Questo accordo non è una sorpresa. È la formalizzazione di un’intesa che informalmente era già ben strutturata e che ha semmai solo subito un’accelerazione da parte dell’amministrazione Trump. Dobbiamo prendere atto, ancora una volta, di quanto i leader autoritari arabi siano disposti a svendere la solidarietà verso la Palestina, manifestando in realtà la loro debolezza politica e la loro dipendenza (spesso individuale) dagli Stati Uniti. Questo vale in particolare per i regimi arabi del Golfo.
La situazione in Palestina comunque non cambia certo con questo accordo e sarebbe difficile pensare che possa peggiorare ancora. Le faccio un esempio: anche stanotte Israele ha bombardato Gaza. Ma questa è ormai una di quelle notizie che passano inosservate. L’apatia del mondo rispetto alla questione palestinese non è casuale. È il prodotto di una coordinata e sistematica attività che ha neutralizzato il diritto internazionale, l’attivismo civile e la comunicazione di ciò che accade in Palestina e mira a presentare come “legittimi” i crimini e le violazioni del diritto internazionale da parte di Israele.
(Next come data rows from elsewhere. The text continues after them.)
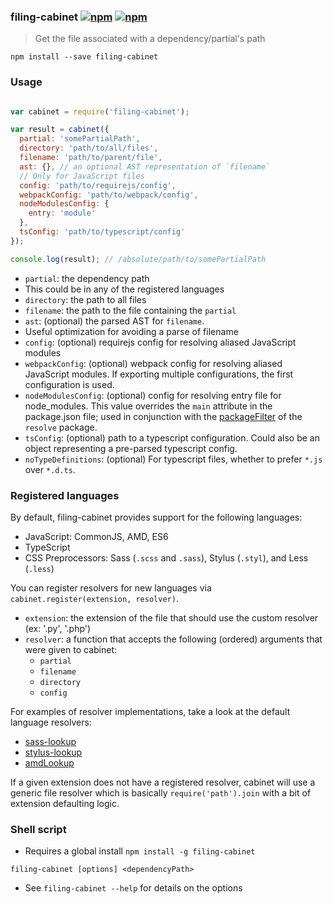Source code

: ### filing-cabinet [![npm](http://img.shields.io/npm/v/filing-cabinet.svg)](https://npmjs.org/package/filing-cabinet) [![npm](http://img.shields.io/npm/dm/filing-cabinet.svg)](https://npmjs.org/package/filing-cabinet)

> Get the file associated with a dependency/partial's path

`npm install --save filing-cabinet`

### Usage

```js

var cabinet = require('filing-cabinet');

var result = cabinet({
  partial: 'somePartialPath',
  directory: 'path/to/all/files',
  filename: 'path/to/parent/file',
  ast: {}, // an optional AST representation of `filename`
  // Only for JavaScript files
  config: 'path/to/requirejs/config',
  webpackConfig: 'path/to/webpack/config',
  nodeModulesConfig: {
    entry: 'module'
  },
  tsConfig: 'path/to/typescript/config'
});

console.log(result); // /absolute/path/to/somePartialPath
```

* `partial`: the dependency path
 * This could be in any of the registered languages
* `directory`: the path to all files
* `filename`: the path to the file containing the `partial`
* `ast`: (optional) the parsed AST for `filename`.
 * Useful optimization for avoiding a parse of filename
* `config`: (optional) requirejs config for resolving aliased JavaScript modules
* `webpackConfig`: (optional) webpack config for resolving aliased JavaScript modules. If exporting multiple configurations, the first configuration is used.
* `nodeModulesConfig`: (optional) config for resolving entry file for node_modules. This value overrides the `main` attribute in the package.json file; used in conjunction with the [packageFilter](https://github.com/browserify/resolve#resolveid-opts-cb) of the `resolve` package.
* `tsConfig`: (optional) path to a typescript configuration. Could also be an object representing a pre-parsed typescript config.
* `noTypeDefinitions`: (optional) For typescript files, whether to prefer `*.js` over `*.d.ts`.

### Registered languages

By default, filing-cabinet provides support for the following languages:

* JavaScript: CommonJS, AMD, ES6
* TypeScript
* CSS Preprocessors: Sass (`.scss` and `.sass`), Stylus (`.styl`), and Less (`.less`)

You can register resolvers for new languages via `cabinet.register(extension, resolver)`.

* `extension`: the extension of the file that should use the custom resolver (ex: '.py', '.php')
* `resolver`: a function that accepts the following (ordered) arguments that were given to cabinet:
  * `partial`
  * `filename`
  * `directory`
  * `config`

For examples of resolver implementations, take a look at the default language resolvers:

* [sass-lookup](https://github.com/mrjoelkemp/node-sass-lookup)
* [stylus-lookup](https://github.com/mrjoelkemp/node-stylus-lookup)
* [amdLookup](https://github.com/mrjoelkemp/node-module-lookup-amd)

If a given extension does not have a registered resolver, cabinet will use
a generic file resolver which is basically `require('path').join` with a bit of extension defaulting logic.

### Shell script

* Requires a global install `npm install -g filing-cabinet`

`filing-cabinet [options] <dependencyPath>`

* See `filing-cabinet --help` for details on the options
È importante però ricordare che c’è un forte scollamento – come sempre – tra le élites e i cittadini ordinari che invece restano in gran parte solidali con i palestinesi, anche perché subiscono spesso lo stesso processo di disumanizzazione da parte dei loro governanti e della comunità internazionale che li sostiene. Le società del mondo arabo sono state tuttavia molto indebolite dall’ennesima ondata di repressione, seguita alle rivolte arabe del 2011, sostenuta attivamente dall’esterno, dagli Stati Uniti, dall’Europa, dalla Russia e dalla Cina. Le élite al potere hanno anzi rafforzato la loro posizione negli ultimi nove anni. Per cui non sentiamo neppure la voce della regione. Sentiamo solo i governanti che poco rappresentano politicamente le popolazioni.